**WHAT THE EXERCISE ASKS**.
Give back the data below exactly as it was given.

**DATA TO EXAMINE**.

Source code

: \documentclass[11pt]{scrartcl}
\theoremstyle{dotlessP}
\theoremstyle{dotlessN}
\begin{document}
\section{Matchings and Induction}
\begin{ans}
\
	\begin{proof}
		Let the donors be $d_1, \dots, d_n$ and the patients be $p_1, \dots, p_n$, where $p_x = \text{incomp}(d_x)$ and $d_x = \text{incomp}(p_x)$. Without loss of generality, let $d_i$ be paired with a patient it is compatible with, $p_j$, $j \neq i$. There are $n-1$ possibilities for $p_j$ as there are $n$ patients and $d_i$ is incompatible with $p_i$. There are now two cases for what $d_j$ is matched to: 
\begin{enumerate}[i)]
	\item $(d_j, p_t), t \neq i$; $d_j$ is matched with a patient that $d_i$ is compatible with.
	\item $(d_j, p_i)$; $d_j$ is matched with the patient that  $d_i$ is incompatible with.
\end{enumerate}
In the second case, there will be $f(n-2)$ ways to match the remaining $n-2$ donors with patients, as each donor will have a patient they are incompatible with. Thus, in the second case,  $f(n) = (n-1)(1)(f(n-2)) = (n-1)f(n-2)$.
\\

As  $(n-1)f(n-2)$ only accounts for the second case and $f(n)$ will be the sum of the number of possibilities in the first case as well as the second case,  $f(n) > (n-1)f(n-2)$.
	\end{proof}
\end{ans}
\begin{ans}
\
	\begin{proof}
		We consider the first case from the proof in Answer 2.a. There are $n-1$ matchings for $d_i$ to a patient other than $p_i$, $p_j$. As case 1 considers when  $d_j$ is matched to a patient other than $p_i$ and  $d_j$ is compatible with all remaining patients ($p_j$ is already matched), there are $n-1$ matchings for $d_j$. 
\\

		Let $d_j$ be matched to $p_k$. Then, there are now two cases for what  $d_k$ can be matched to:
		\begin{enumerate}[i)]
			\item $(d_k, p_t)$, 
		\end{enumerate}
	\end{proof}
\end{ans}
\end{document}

**ANSWER SECTION**.
Source code

: \documentclass[11pt]{scrartcl}
\theoremstyle{dotlessP}
\theoremstyle{dotlessN}
\begin{document}
\section{Matchings and Induction}
\begin{ans}
\
	\begin{proof}
		Let the donors be $d_1, \dots, d_n$ and the patients be $p_1, \dots, p_n$, where $p_x = \text{incomp}(d_x)$ and $d_x = \text{incomp}(p_x)$. Without loss of generality, let $d_i$ be paired with a patient it is compatible with, $p_j$, $j \neq i$. There are $n-1$ possibilities for $p_j$ as there are $n$ patients and $d_i$ is incompatible with $p_i$. There are now two cases for what $d_j$ is matched to: 
\begin{enumerate}[i)]
	\item $(d_j, p_t), t \neq i$; $d_j$ is matched with a patient that $d_i$ is compatible with.
	\item $(d_j, p_i)$; $d_j$ is matched with the patient that  $d_i$ is incompatible with.
\end{enumerate}
In the second case, there will be $f(n-2)$ ways to match the remaining $n-2$ donors with patients, as each donor will have a patient they are incompatible with. Thus, in the second case,  $f(n) = (n-1)(1)(f(n-2)) = (n-1)f(n-2)$.
\\

As  $(n-1)f(n-2)$ only accounts for the second case and $f(n)$ will be the sum of the number of possibilities in the first case as well as the second case,  $f(n) > (n-1)f(n-2)$.
	\end{proof}
\end{ans}
\begin{ans}
\
	\begin{proof}
		We consider the first case from the proof in Answer 2.a. There are $n-1$ matchings for $d_i$ to a patient other than $p_i$, $p_j$. As case 1 considers when  $d_j$ is matched to a patient other than $p_i$ and  $d_j$ is compatible with all remaining patients ($p_j$ is already matched), there are $n-1$ matchings for $d_j$. 
\\

		Let $d_j$ be matched to $p_k$. Then, there are now two cases for what  $d_k$ can be matched to:
		\begin{enumerate}[i)]
			\item $(d_k, p_t)$, 
		\end{enumerate}
	\end{proof}
\end{ans}
\end{document}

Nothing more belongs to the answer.